Loans were being funded left and right, banks, escrow companies, title companies, mortgage companies, appraisers, EVERYONE was making millions off of the closing fees and points. People were refinancing their mortgages and adding equity lines of credit to take cash-out more than ever before. Everyone had cash to remodel, start a business, buy a car, or upgrade to an even larger house. Homes in LA County that had been purchased for $195,000 three years ago were appraising at over $500,000 – with buyers lined up! People were selling their condos in Culver City and buying mansions in Colorado. It was so easy for anyone to get a loan; people went nuts with the refinances. I saw people do it three times in a year! Plus, rates were the lowest EVER, so that just fueled the fire. It was INSANE! Everyone was greedy, everyone, including the consumers. They knew, they KNEW what they were getting into, but that money was soooo easy to get and it was right there for the taking. Everyone is to blame for this part of the problem.

Of course there were the people that just wanted to buy their first home and got swindled by that greedy Mortgage Broker. Of course there are innocents. They are the minority, I believe. A lot of people got out of hand here, and now EVERYONE is paying for it.

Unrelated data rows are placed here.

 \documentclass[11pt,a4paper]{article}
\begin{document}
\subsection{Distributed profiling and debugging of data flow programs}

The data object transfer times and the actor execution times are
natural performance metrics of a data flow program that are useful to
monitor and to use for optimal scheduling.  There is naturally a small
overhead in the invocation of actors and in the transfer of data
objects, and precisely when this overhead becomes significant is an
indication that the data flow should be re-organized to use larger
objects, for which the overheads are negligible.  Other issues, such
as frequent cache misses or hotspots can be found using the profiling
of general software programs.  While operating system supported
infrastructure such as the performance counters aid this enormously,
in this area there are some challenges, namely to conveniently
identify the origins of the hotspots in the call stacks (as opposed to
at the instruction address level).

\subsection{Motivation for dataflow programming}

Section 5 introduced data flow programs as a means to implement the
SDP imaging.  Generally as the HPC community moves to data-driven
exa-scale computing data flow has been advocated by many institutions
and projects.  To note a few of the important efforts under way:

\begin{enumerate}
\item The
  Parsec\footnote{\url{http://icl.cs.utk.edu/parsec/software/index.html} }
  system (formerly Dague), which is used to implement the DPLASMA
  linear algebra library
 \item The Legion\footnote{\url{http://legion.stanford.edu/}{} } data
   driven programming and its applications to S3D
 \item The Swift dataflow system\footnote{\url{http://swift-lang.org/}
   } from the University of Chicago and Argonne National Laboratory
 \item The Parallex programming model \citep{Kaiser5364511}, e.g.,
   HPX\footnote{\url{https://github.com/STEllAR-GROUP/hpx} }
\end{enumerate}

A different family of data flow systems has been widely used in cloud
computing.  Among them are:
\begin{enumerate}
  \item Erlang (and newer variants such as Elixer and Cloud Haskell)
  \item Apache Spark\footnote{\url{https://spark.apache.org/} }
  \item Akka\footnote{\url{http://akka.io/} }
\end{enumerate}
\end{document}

I left the mortgage business years ago after my own personal business venture, a Contract Loan Processing business, failed. Once the market turned and people stopped paying their mortgages, the banks hitched their britches back up and started to revert to the old standards of qualification. Only by that time, everyone was already over extended. So now people were STUCK in their inflated mortgages on homes that were no longer worth what they thought a year ago – now people were underwater and the mortgage companies wouldn’t touch their loans with 10-foot poles. The same borrowers that got solicitation calls from 20 mortgage brokers the second their credit was pulled couldn’t refinance into a better interest rate to save themselves $200 a month on their payment. Loans started taking weeks, months even, to close. No one was making money anymore. Appraisers were out of business, Mortgage Brokers, Processors, Loan Reps, Loan Officers, Real Estate Agents, Underwriters, and Escrow Officers, the WHOLE lot, laid off, out of work, victims of the industry that had been a cornucopia of wealth only a few short years ago. I don’t miss it. Not one bit. I hated working in an office, dressed in business casual every day. I hated the stress and the whole system.

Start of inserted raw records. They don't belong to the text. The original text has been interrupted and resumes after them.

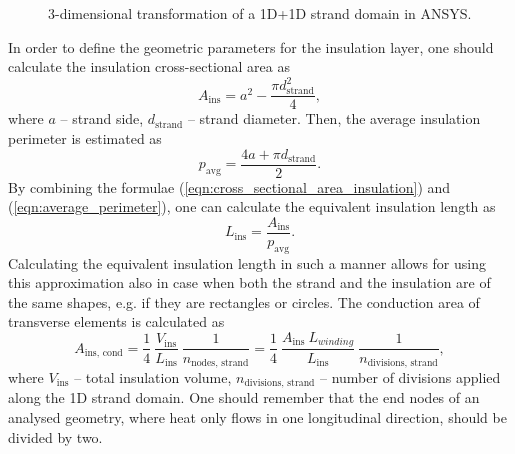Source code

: \begin{figure}[H]
    \caption{3-dimensional transformation of a 1D+1D strand domain in ANSYS.}
    \label{fig: 1d_strand_geometry_with_insulation}
\end{figure}

In order to define the geometric parameters for the insulation layer, one should calculate the insulation cross-sectional area as
\begin{equation}
    A_\text{ins} = a^2 - \frac{\pi d_\text{strand}^2}{4}, 
    \label{eqn:cross_sectional_area_insulation}
\end{equation}
where $a$ -- strand side, $d_\text{strand}$ -- strand diameter. Then, the average insulation perimeter is estimated as
\begin{equation}
    p_\text{avg} = \frac{4 a + \pi d_\text{strand}}{2}.
    \label{eqn:average_perimeter}
\end{equation}
By combining the formulae (\ref{eqn:cross_sectional_area_insulation}) and (\ref{eqn:average_perimeter}), one can calculate the equivalent insulation length as 
\begin{equation}
    L_\text{ins} = \frac{A_\text{ins}}{p_\text{avg}}.
    \label{eqn:equivalent_insulation_length}
\end{equation}
Calculating the equivalent insulation length in such a manner allows for using this approximation also in case when both the strand and the insulation are of the same shapes, e.g. if they are rectangles or circles. The conduction area of transverse elements is calculated as
\begin{equation}
    A_\text{ins, cond} = \frac{1}{4}~\frac{ V_\text{ins}}{L_\text{ins}}~\frac{1}{n_\text{nodes, strand}}= \frac{1}{4}~\frac{ A_\text{ins} ~ L_{winding}}{L_\text{ins}}~\frac{1}{n_\text{divisions, strand}},
    \label{eqn:equivalent_insulation_element_area}
\end{equation}
where $V_\text{ins}$ -- total insulation volume, $n_\text{divisions, strand}$ -- number of divisions applied along the 1D strand domain. One should remember that the end nodes of an analysed geometry, where heat only flows in one longitudinal direction, should be divided by two.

After all the loans I have closed and the transactions I have seen, the one loan that is the most important has somehow eluded me – my own. After all the paychecks and commissions and bonuses, I never bought a house. My husband and I are good at saving, but bad at spending. With no family member or friend that can gift us a down payment, our quest for home ownership in LA has continually eluded us. I had pre-approved us for a loan at the height of the market, but my husband had been cautious of the high monthly payment we would have been committing to, and thank God for that! Had we bought a home then, assuming I would always be making the good mortgage bucks, and signed on to that $3,000 per month payment, I do believe my life would be a whole lot different right now. It would have been killer to have a nice house of my own for those few years, though. Damn it.

So I guess my whole point is it’s not just the big guys that fucked us here. I think consumers are responsible, too, and the people that facilitated the process, like me. We all had our part to play. So then what? How do we fix this? How do we fix us?